The genre was also used by the Dutch Broadcast Foundation for the educational programme, Het Klokhuis, with various lyrics by Willem, one tune by Harry Bannink (the broadcasters were too mean to commission more), and Edwin Rutten as the organ-grinder. Here’s one:

The original poem and my translation:

Een jongen krijgt een meisjesbrief (Ernstig genoeg, 1995)

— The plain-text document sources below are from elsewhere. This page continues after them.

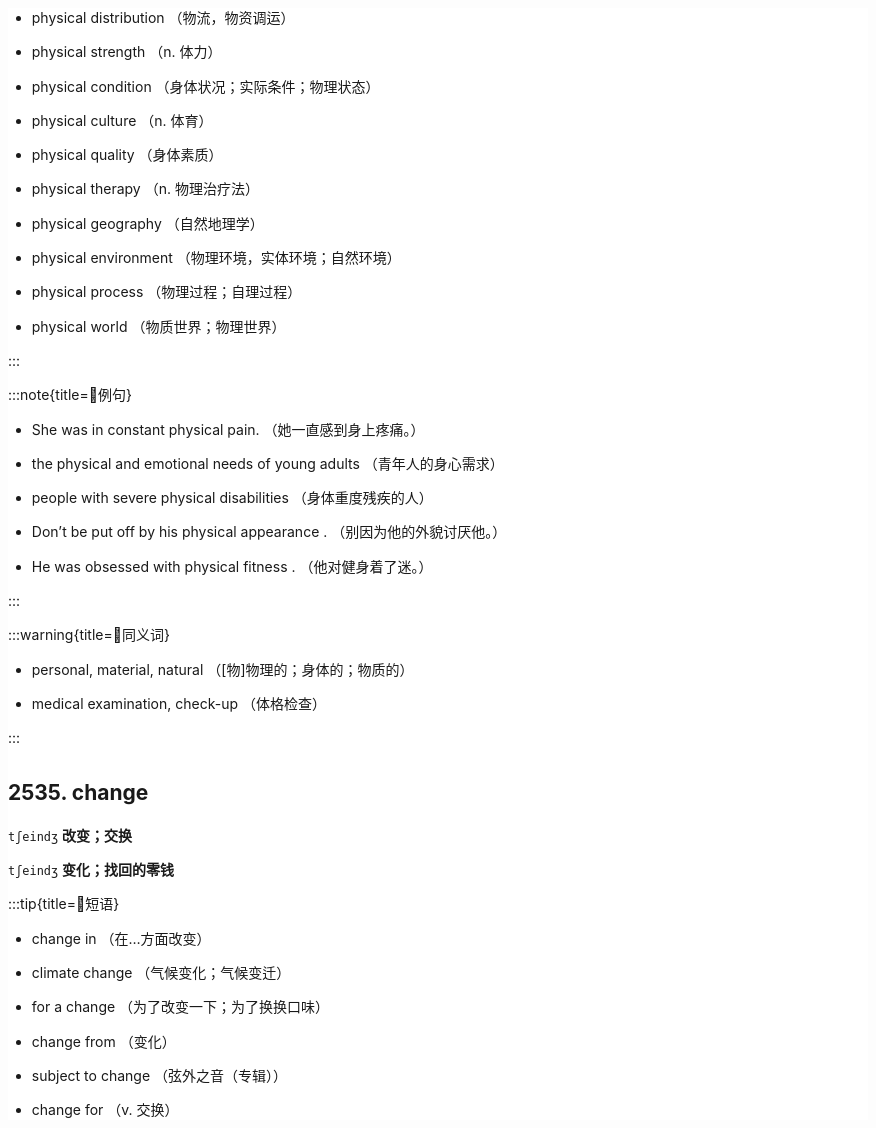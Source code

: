 - physical distribution （物流，物资调运）

- physical strength （n. 体力）

- physical condition （身体状况；实际条件；物理状态）

- physical culture （n. 体育）

- physical quality （身体素质）

- physical therapy （n. 物理治疗法）

- physical geography （自然地理学）

- physical environment （物理环境，实体环境；自然环境）

- physical process （物理过程；自理过程）

- physical world （物质世界；物理世界）

:::

:::note{title=🎤例句}

- She was in constant physical pain. （她一直感到身上疼痛。）

- the physical and emotional needs of young adults （青年人的身心需求）

- people with severe physical disabilities （身体重度残疾的人）

- Don’t be put off by his physical appearance . （别因为他的外貌讨厌他。）

- He was obsessed with physical fitness . （他对健身着了迷。）

:::

:::warning{title=🤔同义词}

- personal, material, natural （[物]物理的；身体的；物质的）

- medical examination, check-up （体格检查）

:::


## 2535. change

`tʃeindʒ`  **改变；交换**

`tʃeindʒ`  **变化；找回的零钱**

:::tip{title=🤩短语}

- change in （在…方面改变）

- climate change （气候变化；气候变迁）

- for a change （为了改变一下；为了换换口味）

- change from （变化）

- subject to change （弦外之音（专辑））

- change for （v. 交换）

Ik wist al wat voor brief het was
voordat ik maar een woordje las
van wat er stond:
een jongenshandschrift is altijd
zo hoekig als de puberteit,
meisjes zijn rond.

Handschrift met meer betekenis
dan alles wat de inhoud is
van deze brief:
de letters, krullerig en fijn,
ze zeggen: “‘k Wil je meisje zijn,
ik heb je lief.”

Ik heb vandaag een brief gehad
die maakt dat ik in deze stad
de koning ben.
In mijn paleis, voor ‘t hoogste raam,
lees ik steeds weer die ronde naam:
Eva Cohen.

Or:

A boy receives a girlish note

Your letter in my head I heard
Before I read a single word
Of what you wrote:
The angles of a boyish hand
By puberty are still unspanned,
A girl is round.

The subtle curlicues you trace
Mean more than all the words they chase
In what you tell.
But all those words have substance too,
And say, “Dear Willem, I love you,
Make me your belle.”

The letter I received today
Makes me of all that I survey
The king, so in
My palace, in the tallest tower,
I read that round name, hour by hour:
Eva Cohen.

And here (with subtitles) is a translation of Wilmink’s “Bacteriën” as “The Virus Song”:

Update 16 May 2020

Fred is dead. Here he is commemorating Café ‘t Liepke on the Breemarsweg, Hengelo to a different beat:

I hope that something will happen with my choral setting, done at his request just before he died, of “De beken”, his marvellous poem about the streams of Hengelo, the Venice of Twente. As well as the SATB arrangement, I have done a version for two-voice children’s choir with brass band accompaniment, which I imagine being sung annually along the streams in question.